1. Article 94 of Regulation No 2100/94 on Community plant variety rights must be interpreted as meaning that the right to compensation which it establishes for the holder of a plant variety right that has been infringed encompasses all the damage sustained by that holder, although that article cannot serve as a basis either for the imposition of a flat-rate ‘infringer supplement’ or, specifically, for the restitution of the profits and gains made by the infringer.

   Article 94 of that regulation establishes for the holder of a Community plant variety right an entitlement to compensation which not only is full but which also rests on an objective basis, that is to say, it covers solely the damage which he has sustained as a result of the infringement. Therefore, Article 94 of the regulation does not permit an infringer to be ordered to pay a flat-rate ‘infringer supplement’, since such a supplement does not necessarily reflect the damage suffered by the holder of the variety infringed, although Directive 2004/48 on the enforcement of intellectual property rights does not prevent the Member States from laying down measures that are more protective. Similarly, Article 94 does not permit the holder of a Community plant variety right to claim restitution of the gains and profits made by an infringer. In fact, both the ‘reasonable compensation’ and the amount of compensation payable under Article 94(2) of Regulation No 2100/94 must be set on the basis of the damage suffered by the injured party and not on the basis of the profit made by the person who committed the infringement.

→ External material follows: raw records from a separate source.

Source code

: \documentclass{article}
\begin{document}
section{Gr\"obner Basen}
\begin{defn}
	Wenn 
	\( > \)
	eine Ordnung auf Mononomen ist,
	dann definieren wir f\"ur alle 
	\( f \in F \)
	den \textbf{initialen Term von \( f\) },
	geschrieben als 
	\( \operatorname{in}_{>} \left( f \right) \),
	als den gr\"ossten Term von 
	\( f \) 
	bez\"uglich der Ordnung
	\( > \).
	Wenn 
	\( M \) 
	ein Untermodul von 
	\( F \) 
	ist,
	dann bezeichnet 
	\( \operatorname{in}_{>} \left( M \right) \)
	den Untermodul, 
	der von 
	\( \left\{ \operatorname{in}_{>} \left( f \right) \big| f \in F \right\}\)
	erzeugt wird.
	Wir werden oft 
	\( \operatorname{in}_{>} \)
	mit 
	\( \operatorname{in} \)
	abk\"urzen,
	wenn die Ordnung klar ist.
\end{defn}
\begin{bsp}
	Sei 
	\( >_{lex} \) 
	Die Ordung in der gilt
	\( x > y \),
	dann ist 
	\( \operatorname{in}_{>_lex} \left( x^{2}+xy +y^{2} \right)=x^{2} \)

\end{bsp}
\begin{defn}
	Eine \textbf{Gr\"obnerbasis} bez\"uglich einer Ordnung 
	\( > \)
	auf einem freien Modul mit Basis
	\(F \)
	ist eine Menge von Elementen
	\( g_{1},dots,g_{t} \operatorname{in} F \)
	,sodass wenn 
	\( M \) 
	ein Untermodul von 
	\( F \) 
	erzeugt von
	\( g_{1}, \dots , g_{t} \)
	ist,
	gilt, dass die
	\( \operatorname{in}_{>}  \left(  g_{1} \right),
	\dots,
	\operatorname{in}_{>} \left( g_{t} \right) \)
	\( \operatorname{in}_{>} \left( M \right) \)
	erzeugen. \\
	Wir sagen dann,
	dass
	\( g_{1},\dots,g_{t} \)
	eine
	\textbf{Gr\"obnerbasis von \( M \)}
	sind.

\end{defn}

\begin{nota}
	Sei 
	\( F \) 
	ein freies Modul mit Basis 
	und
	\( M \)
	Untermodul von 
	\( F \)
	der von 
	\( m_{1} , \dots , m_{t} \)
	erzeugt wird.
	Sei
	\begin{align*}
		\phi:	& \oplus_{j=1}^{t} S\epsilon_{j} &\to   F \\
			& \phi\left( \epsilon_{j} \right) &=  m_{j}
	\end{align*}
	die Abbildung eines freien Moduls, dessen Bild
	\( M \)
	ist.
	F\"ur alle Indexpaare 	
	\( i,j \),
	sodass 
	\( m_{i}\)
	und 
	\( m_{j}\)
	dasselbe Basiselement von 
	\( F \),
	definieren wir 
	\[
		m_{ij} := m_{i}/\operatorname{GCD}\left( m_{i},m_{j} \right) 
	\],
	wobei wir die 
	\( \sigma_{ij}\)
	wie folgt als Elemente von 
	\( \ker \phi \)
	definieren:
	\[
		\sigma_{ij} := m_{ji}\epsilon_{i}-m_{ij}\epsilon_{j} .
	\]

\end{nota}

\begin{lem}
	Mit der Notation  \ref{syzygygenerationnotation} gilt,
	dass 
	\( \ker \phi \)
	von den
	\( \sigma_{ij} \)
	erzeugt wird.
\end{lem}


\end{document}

   (see paras 33, 40, 41, 43, operative part 1)
2. The concept of ‘reasonable compensation’, provided for in Article 94(1) of Regulation No 2100/94 on Community plant variety rights, must be interpreted as meaning that it covers, in addition to the fee that would normally be payable for licensed production, all damage that is closely connected to the failure to pay that fee, which may include, inter alia, payment of default interest. It is for the national court to determine the circumstances which require that fee to be increased, bearing in mind that each of them may be taken into account only once for the purpose of determining the amount of reasonable compensation.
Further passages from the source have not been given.